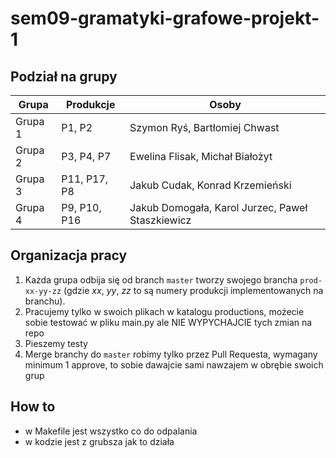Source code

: # sem09-gramatyki-grafowe-projekt-1

## Podział na grupy

| Grupa | Produkcje | Osoby |
| --- | --- | --- |
| Grupa 1 | P1, P2 | Szymon Ryś, Bartłomiej Chwast |
| Grupa 2 | P3, P4, P7 | Ewelina Flisak, Michał Białożyt |
| Grupa 3 | P11, P17, P8 | Jakub Cudak, Konrad Krzemieński |
| Grupa 4 | P9, P10, P16 | Jakub Domogała, Karol Jurzec, Paweł Staszkiewicz |

## Organizacja pracy

1. Każda grupa odbija się od branch `master` tworzy swojego brancha `prod-xx-yy-zz` (gdzie _xx_, _yy_, _zz_ to są numery produkcji implementowanych na branchu).
2. Pracujemy tylko w swoich plikach w katalogu productions, możecie sobie testować w pliku main.py ale NIE WYPYCHAJCIE tych zmian na repo
3. Pieszemy testy
4. Merge branchy do `master` robimy tylko przez Pull Requesta, wymagany minimum 1 approve, to sobie dawajcie sami nawzajem w obrębie swoich grup

## How to

- w Makefile jest wszystko co do odpalania
- w kodzie jest z grubsza jak to działa

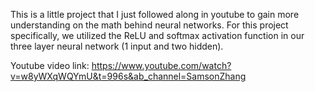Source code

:This is a little project that I just followed along in youtube to gain more understanding on the math behind neural networks. For this project specifically, we utilized the ReLU and softmax activation 
function in our three layer neural network (1 input and two hidden). 


Youtube video link: https://www.youtube.com/watch?v=w8yWXqWQYmU&t=996s&ab_channel=SamsonZhang

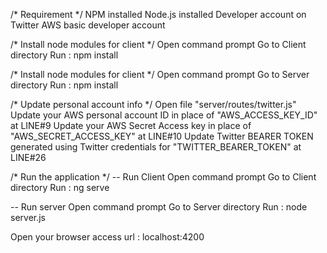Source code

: /* Requirement */
NPM installed
Node.js installed
Developer account on Twitter
AWS basic developer account

/* Install node modules for client */
Open command prompt
Go to Client directory
	Run : npm install 

/* Install node modules for client */
Open command prompt
Go to Server directory
	Run : npm install 

/* Update personal account info */
	Open file "server/routes/twitter.js"
	Update your AWS personal account ID in place of "AWS_ACCESS_KEY_ID" at LINE#9
	Update your AWS Secret Access key in place of "AWS_SECRET_ACCESS_KEY" at LINE#10
	Update Twitter BEARER TOKEN generated using Twitter credentials for "TWITTER_BEARER_TOKEN" at LINE#26
	
/* Run the application */
-- Run Client
Open command prompt
Go to Client directory
	Run : ng serve 

-- Run server
Open command prompt
Go to Server directory
	Run : node server.js
	
Open your browser
access url : localhost:4200
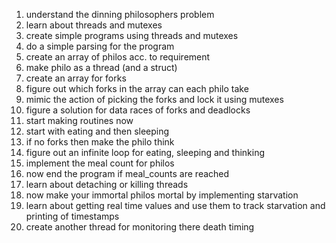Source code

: <!-- ROUGH STEPS FOR DOING PHILOSOPHERS 42 -->

1. understand the dinning philosophers problem
2. learn about threads and mutexes
3. create simple programs using threads and mutexes
4. do a simple parsing for the program
5. create an array of philos acc. to requirement
6. make philo as a thread (and a struct)
7. create an array for forks
8. figure out which forks in the array can each philo take
9. mimic the action of picking the forks and lock it using mutexes
10. figure a solution for data races of forks and deadlocks
11. start making routines now
12. start with eating and then sleeping
13. if no forks then make the philo think
14. figure out an infinite loop for eating, sleeping and thinking
15. implement the meal count for philos
16. now end the program if meal_counts are reached
17. learn about detaching or killing threads
18. now make your immortal philos mortal by implementing starvation
19. learn about getting real time values and use them to track starvation and printing of timestamps
20. create another thread for monitoring there death timing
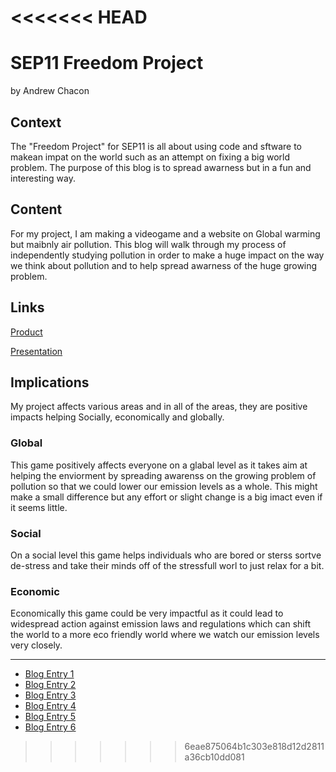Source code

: <<<<<<< HEAD
=======
# SEP11 Freedom Project
by Andrew Chacon

## Context
The "Freedom Project" for SEP11 is all about using code and sftware to makean impat on the world such as an attempt on fixing a big world problem. The purpose of this blog is to spread awarness but in a fun and interesting way.

## Content
For my project, I am making a videogame and a website on Global warming but maibnly air pollution. This blog will walk through my process of independently studying pollution in order to make a huge impact on the way we think about pollution and to help spread awarness of the huge growing problem.

## Links

[Product](https://andrewc4662.github.io/sep11-freedom-project/index.html)

[Presentation](https://docs.google.com/presentation/d/1zJojlLt9FmzujxUmN7GUPnVS4R118wYBh1SzEnSfzco/edit?usp=sharing)

## Implications

My project affects various areas and in all of the areas, they are positive impacts helping Socially, economically and globally.


### Global 
This game positively affects everyone on a glabal level as it takes aim at helping the enviorment by spreading awarenss on the growing problem of pollution so that we could lower our emission levels as a whole. This might make a small difference but any effort or slight change is a big imact even if it seems little.


### Social
On a social level this game helps individuals who are bored or sterss sortve de-stress and take their minds off of the stressfull worl to just relax for a bit.



### Economic
Economically this game could be very impactful as it could lead to widespread action against emission laws and regulations which can shift the world to a more eco friendly world where we watch our emission levels very closely.




---

* [Blog Entry 1](entries/entry01.md)
* [Blog Entry 2](entries/entry02.md)
* [Blog Entry 3](entries/entry03.md)
* [Blog Entry 4](entries/entry04.md)
* [Blog Entry 5](entries/entry05.md)
* [Blog Entry 6](entries/entry06.md)

>>>>>>> 6eae875064b1c303e818d12d2811a36cb10dd081
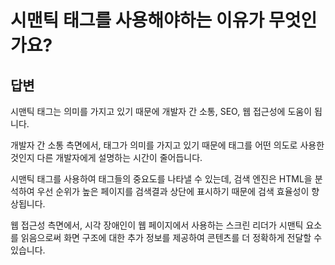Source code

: # 시맨틱 태그를 사용해야하는 이유가 무엇인가요?

## 답변

시맨틱 태그는 의미를 가지고 있기 때문에 개발자 간 소통, SEO, 웹 접근성에 도움이 됩니다.

개발자 간 소통 측면에서, 태그가 의미를 가지고 있기 때문에 태그를 어떤 의도로 사용한 것인지 다른 개발자에게 설명하는 시간이 줄어듭니다.

시맨틱 태그를 사용하여 태그들의 중요도를 나타낼 수 있는데, 검색 엔진은 HTML을 분석하여 우선 순위가 높은 페이지를 검색결과 상단에 표시하기 때문에 검색 효율성이 향상됩니다.

웹 접근성 측면에서, 시각 장애인이 웹 페이지에서 사용하는 스크린 리더가 시맨틱 요소를 읽음으로써 화면 구조에 대한 추가 정보를 제공하여 콘텐츠를 더 정확하게 전달할 수 있습니다.
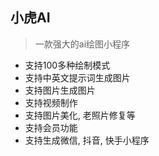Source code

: ## 小虎AI
> 一款强大的ai绘图小程序
* 支持100多种绘制模式
* 支持中英文提示词生成图片
* 支持图片生成图片
* 支持视频制作
* 支持图片美化, 老照片修复等
* 支持会员功能
* 支持生成微信, 抖音, 快手小程序

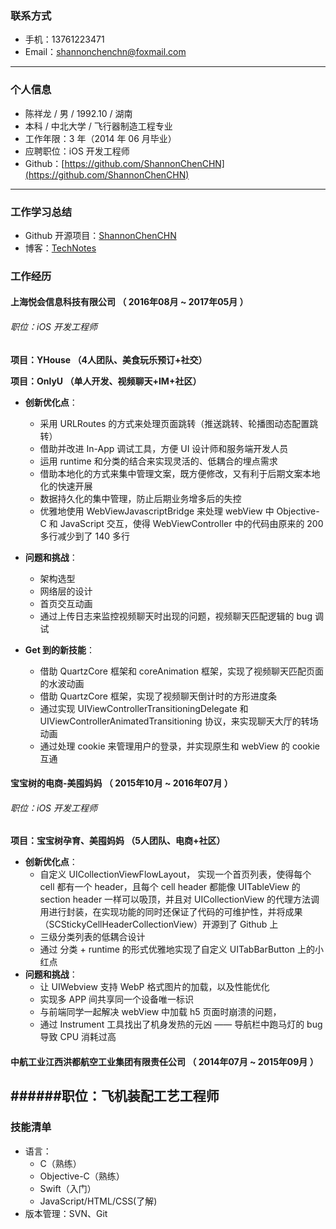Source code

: ### 联系方式

- 手机：13761223471
- Email：shannonchenchn@foxmail.com

---

### 个人信息

 - 陈祥龙 / 男 / 1992.10 / 湖南 
 - 本科 / 中北大学 / 飞行器制造工程专业 
 - 工作年限：3 年（2014 年 06 月毕业）    
 - 应聘职位：iOS 开发工程师
 - Github：[https://github.com/ShannonChenCHN](https://github.com/ShannonChenCHN)
---

### 工作学习总结
- Github 开源项目：[ShannonChenCHN](https://github.com/ShannonChenCHN)
- 博客：[TechNotes](https://github.com/ShannonChenCHN/iOSLevelingUp/tree/master/TechNotes)


### 工作经历


#### 上海悦会信息科技有限公司 （ 2016年08月 ~ 2017年05月 ）
###### 职位：iOS 开发工程师

**项目：YHouse （4人团队、美食玩乐预订+社交）**

**项目：OnlyU （单人开发、视频聊天+IM+社区）**

- **创新优化点**：
  - 采用 URLRoutes 的方式来处理页面跳转（推送跳转、轮播图动态配置跳转）
  - 借助并改进 In-App 调试工具，方便 UI 设计师和服务端开发人员
  - 运用 runtime 和分类的结合来实现灵活的、低耦合的埋点需求
  - 借助本地化的方式来集中管理文案，既方便修改，又有利于后期文案本地化的快速开展
  - 数据持久化的集中管理，防止后期业务增多后的失控
  - 优雅地使用 WebViewJavascriptBridge 来处理 webView 中 Objective-C 和 JavaScript 交互，使得 WebViewController 中的代码由原来的 200 多行减少到了 140 多行
  
- **问题和挑战**：
  - 架构选型
  - 网络层的设计
  - 首页交互动画
  - 通过上传日志来监控视频聊天时出现的问题，视频聊天匹配逻辑的 bug 调试
- **Get 到的新技能**：
  - 借助 QuartzCore 框架和 coreAnimation 框架，实现了视频聊天匹配页面的水波动画
  - 借助 QuartzCore 框架，实现了视频聊天倒计时的方形进度条
  - 通过实现 UIViewControllerTransitioningDelegate 和 UIViewControllerAnimatedTransitioning 协议，来实现聊天大厅的转场动画
  - 通过处理 cookie 来管理用户的登录，并实现原生和 webView 的 cookie 互通

 
#### 宝宝树的电商-美囤妈妈 （ 2015年10月 ~ 2016年07月 ）
###### 职位：iOS 开发工程师

**项目：宝宝树孕育、美囤妈妈 （5人团队、电商+社区）**   
 
- **创新优化点**：
  - 自定义 UICollectionViewFlowLayout， 实现一个首页列表，使得每个 cell 都有一个 header，且每个 cell header 都能像 UITableView 的 section header 一样可以吸顶，并且对 UICollectionView 的代理方法调用进行封装，在实现功能的同时还保证了代码的可维护性，并将成果（SCStickyCellHeaderCollectionView）开源到了 Github 上
  - 三级分类列表的低耦合设计
  - 通过 分类 + runtime 的形式优雅地实现了自定义 UITabBarButton 上的小红点
- **问题和挑战**：
  - 让 UIWebview 支持 WebP 格式图片的加载，以及性能优化
  - 实现多 APP 间共享同一个设备唯一标识
  - 与前端同学一起解决 webView 中加载 h5 页面时崩溃的问题，
  - 通过 Instrument 工具找出了机身发热的元凶 —— 导航栏中跑马灯的 bug 导致 CPU 消耗过高


#### 中航工业江西洪都航空工业集团有限责任公司 （ 2014年07月 ~ 2015年09月 ）

######职位：飞机装配工艺工程师
---

### 技能清单

- 语言：
  - C（熟练）
  - Objective-C（熟练）
  - Swift（入门）
  - JavaScript/HTML/CSS(了解)
- 版本管理：SVN、Git
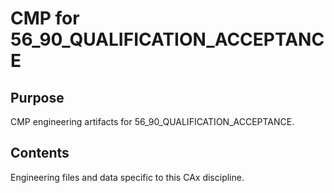 # CMP for 56_90_QUALIFICATION_ACCEPTANCE

## Purpose
CMP engineering artifacts for 56_90_QUALIFICATION_ACCEPTANCE.

## Contents
Engineering files and data specific to this CAx discipline.
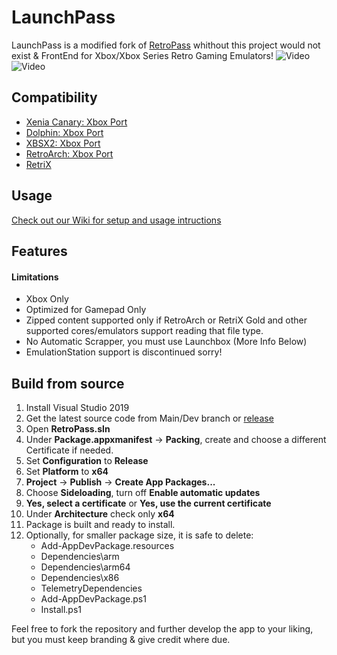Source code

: # LaunchPass
LaunchPass is a modified fork of [RetroPass](https://github.com/retropassdev/RetroPass) whithout this project would not exist & FrontEnd for Xbox/Xbox Series Retro Gaming Emulators!
![Video](https://github.com/Misunderstood-Wookiee/LaunchPass/blob/d14ac0b559bae1aae99185a8be933d4af86664f2/Docs/LaunchPass.webp)
![Video](/Docs/collection.gif)

## Compatibility
- [Xenia Canary: Xbox Port](https://github.com/SirMangler/xenia)
- [Dolphin: Xbox Port](https://github.com/SirMangler/dolphin)
- [XBSX2: Xbox Port](https://github.com/TheRhysWyrill/XBSX2)
- [RetroArch: Xbox Port](https://www.retroarch.com/?page=platforms)
- [RetriX](https://github.com/Aftnet/RetriX)


## Usage
[Check out our Wiki for setup and usage intructions](https://github.com/Misunderstood-Wookiee/LaunchPass/wiki)

## Features

#### Limitations

 - Xbox Only
 - Optimized for Gamepad Only
 - Zipped content supported only if RetroArch or RetriX Gold and other supported cores/emulators support reading that file type.
 - No Automatic Scrapper, you must use Launchbox (More Info Below)
 - EmulationStation support is discontinued sorry!
  

## Build from source

1. Install Visual Studio 2019
2. Get the latest source code from Main/Dev branch or [release](../../releases/)
3. Open **RetroPass.sln**
4. Under **Package.appxmanifest** -> **Packing**, create and choose a different Certificate if needed.
5. Set **Configuration** to **Release**
6. Set **Platform** to **x64**
7. **Project** -> **Publish** -> **Create App Packages...**
8. Choose **Sideloading**, turn off **Enable automatic updates**
9. **Yes, select a certificate** or **Yes, use the current certificate**
10. Under **Architecture** check only **x64**
11. Package is built and ready to install.
12. Optionally, for smaller package size, it is safe to delete:
	- Add-AppDevPackage.resources
	- Dependencies\arm
	- Dependencies\arm64
	- Dependencies\x86
	- TelemetryDependencies
	- Add-AppDevPackage.ps1
	- Install.ps1

Feel free to fork the repository and further develop the app to your liking, but you must keep branding & give credit where due.

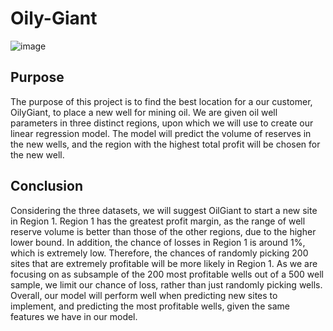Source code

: # Oily-Giant
![image](https://user-images.githubusercontent.com/115895428/216845114-ca6cd56f-9a59-40cc-9340-1f62b74a04cd.png)


## Purpose
The purpose of this project is to find the best location for a our customer, OilyGiant, to place a new well for mining oil. We are given oil well parameters in three distinct regions, upon which we will use to create our linear regression model. The model will predict the volume of reserves in the new wells, and the region with the highest total profit will be chosen for the new well. 

## Conclusion
Considering the three datasets, we will suggest OilGiant to start a new site in Region 1. Region 1 has the greatest profit margin, as the range of well reserve volume is better than those of the other regions, due to the higher lower bound. In addition, the chance of losses in Region 1 is around 1%, which is extremely low. Therefore, the chances of randomly picking 200 sites that are extremely profitable will be more likely in Region 1. As we are focusing on as subsample of the 200 most profitable wells out of a 500 well sample, we limit our chance of loss, rather than just randomly picking wells. Overall, our model will perform well when predicting new sites to implement, and predicting the most profitable wells, given the same features we have in our model. 
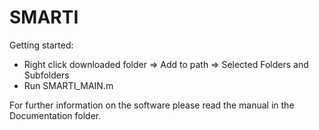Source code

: # SMARTI



Getting started:
- Right click downloaded folder => Add to path => Selected Folders and Subfolders
- Run SMARTI_MAIN.m

For further information on the software please read the manual in the Documentation folder.
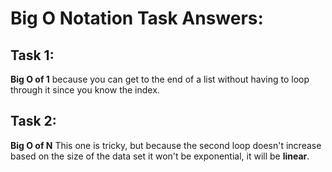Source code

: # Big O Notation Task Answers:

## Task 1:
**Big O of 1** because you can get to the end of a list without having to loop through it since you know the index.

## Task 2:
**Big O of N** This one is tricky, but because the second loop doesn't increase based on the size of the data set it won't be exponential, it will be **linear**.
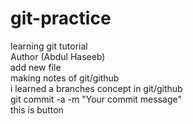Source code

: # git-practice
learning git tutorial
<br>
Author (Abdul Haseeb)
<br>
add new file
<br>
making notes of git/github
<br>
i learned a branches concept in git/github
<br>
git commit -a -m "Your commit message"
<br>
this is button
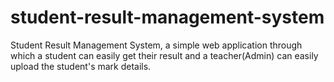 # student-result-management-system
Student Result Management System, a simple web application through which a student can easily get their result and a teacher(Admin) can easily upload the student's mark details.
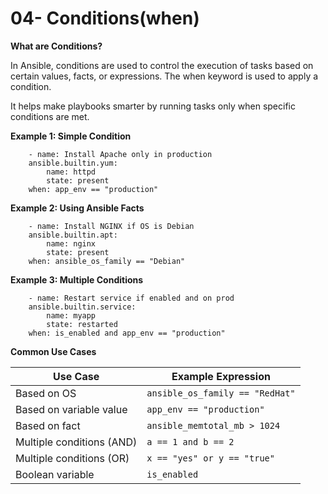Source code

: # 04- Conditions(when)

**What are Conditions?**

In Ansible, conditions are used to control the execution of tasks based on certain values, facts, or expressions. The when keyword is used to apply a condition.

It helps make playbooks smarter by running tasks only when specific conditions are met.

 

 **Example 1: Simple Condition**

        - name: Install Apache only in production
        ansible.builtin.yum:
            name: httpd
            state: present
        when: app_env == "production"

**Example 2: Using Ansible Facts**

        - name: Install NGINX if OS is Debian
        ansible.builtin.apt:
            name: nginx
            state: present
        when: ansible_os_family == "Debian"

**Example 3: Multiple Conditions**

        - name: Restart service if enabled and on prod
        ansible.builtin.service:
            name: myapp
            state: restarted
        when: is_enabled and app_env == "production"

**Common Use Cases**

| Use Case                  |     Example Expression          |
| ------------------------- | ------------------------------- |
| Based on OS               | `ansible_os_family == "RedHat"` |
| Based on variable value   | `app_env == "production"`       |
| Based on fact             | `ansible_memtotal_mb > 1024`    |
| Multiple conditions (AND) | `a == 1 and b == 2`             |
| Multiple conditions (OR)  | `x == "yes" or y == "true"`     |
| Boolean variable          | `is_enabled`                    |


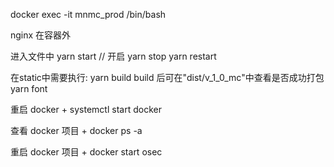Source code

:
docker exec -it mnmc_prod /bin/bash

nginx 在容器外

进入文件中
        yarn start // 开启
        yarn stop
        yarn restart

在static中需要执行:
    yarn build
        build 后可在"dist/v_1_0_mc"中查看是否成功打包
    yarn font




重启 docker
    + systemctl start docker 

查看 docker 项目 
    + docker ps -a

重启 docker 项目 
    + docker start osec
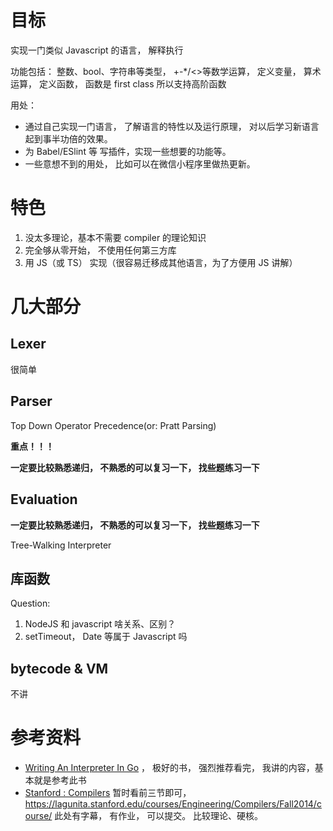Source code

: # 目标

实现一门类似 Javascript 的语言， 解释执行

功能包括： 整数、bool、字符串等类型， +-\*/<>等数学运算， 定义变量， 算术运算， 定义函数， 函数是 first class 所以支持高阶函数

用处：

- 通过自己实现一门语言， 了解语言的特性以及运行原理， 对以后学习新语言起到事半功倍的效果。
- 为 Babel/ESlint 等 写插件，实现一些想要的功能等。
- 一些意想不到的用处， 比如可以在微信小程序里做热更新。

# 特色

1. 没太多理论，基本不需要 compiler 的理论知识
2. 完全够从零开始， 不使用任何第三方库
3. 用 JS（或 TS） 实现（很容易迁移成其他语言，为了方便用 JS 讲解）

# 几大部分

## Lexer

很简单

## Parser

Top Down Operator Precedence(or: Pratt Parsing)

**重点！！！**

**一定要比较熟悉递归， 不熟悉的可以复习一下， 找些题练习一下**

## Evaluation

**一定要比较熟悉递归， 不熟悉的可以复习一下， 找些题练习一下**

Tree-Walking Interpreter

## 库函数

Question:

1. NodeJS 和 javascript 啥关系、区别？
2. setTimeout， Date 等属于 Javascript 吗

## bytecode & VM

不讲

# 参考资料

- [Writing An Interpreter In Go](https://interpreterbook.com/) ， 极好的书， 强烈推荐看完， 我讲的内容，基本就是参考此书
- [Stanford : Compilers](https://www.bilibili.com/video/av27845355/?p=1) 暂时看前三节即可， https://lagunita.stanford.edu/courses/Engineering/Compilers/Fall2014/course/ 此处有字幕， 有作业， 可以提交。 比较理论、硬核。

──────────────────────────────

■ **What to produce**
For this exercise, copy each line of the data above exactly, from the first through the line containing "- w kodzie jest z grubsza jak to działa", and drop the pictures.

■ **Exercise output**
Source code

: # sem09-gramatyki-grafowe-projekt-1

## Podział na grupy

| Grupa | Produkcje | Osoby |
| --- | --- | --- |
| Grupa 1 | P1, P2 | Szymon Ryś, Bartłomiej Chwast |
| Grupa 2 | P3, P4, P7 | Ewelina Flisak, Michał Białożyt |
| Grupa 3 | P11, P17, P8 | Jakub Cudak, Konrad Krzemieński |
| Grupa 4 | P9, P10, P16 | Jakub Domogała, Karol Jurzec, Paweł Staszkiewicz |

## Organizacja pracy

1. Każda grupa odbija się od branch `master` tworzy swojego brancha `prod-xx-yy-zz` (gdzie _xx_, _yy_, _zz_ to są numery produkcji implementowanych na branchu).
2. Pracujemy tylko w swoich plikach w katalogu productions, możecie sobie testować w pliku main.py ale NIE WYPYCHAJCIE tych zmian na repo
3. Pieszemy testy
4. Merge branchy do `master` robimy tylko przez Pull Requesta, wymagany minimum 1 approve, to sobie dawajcie sami nawzajem w obrębie swoich grup

## How to

- w Makefile jest wszystko co do odpalania
- w kodzie jest z grubsza jak to działa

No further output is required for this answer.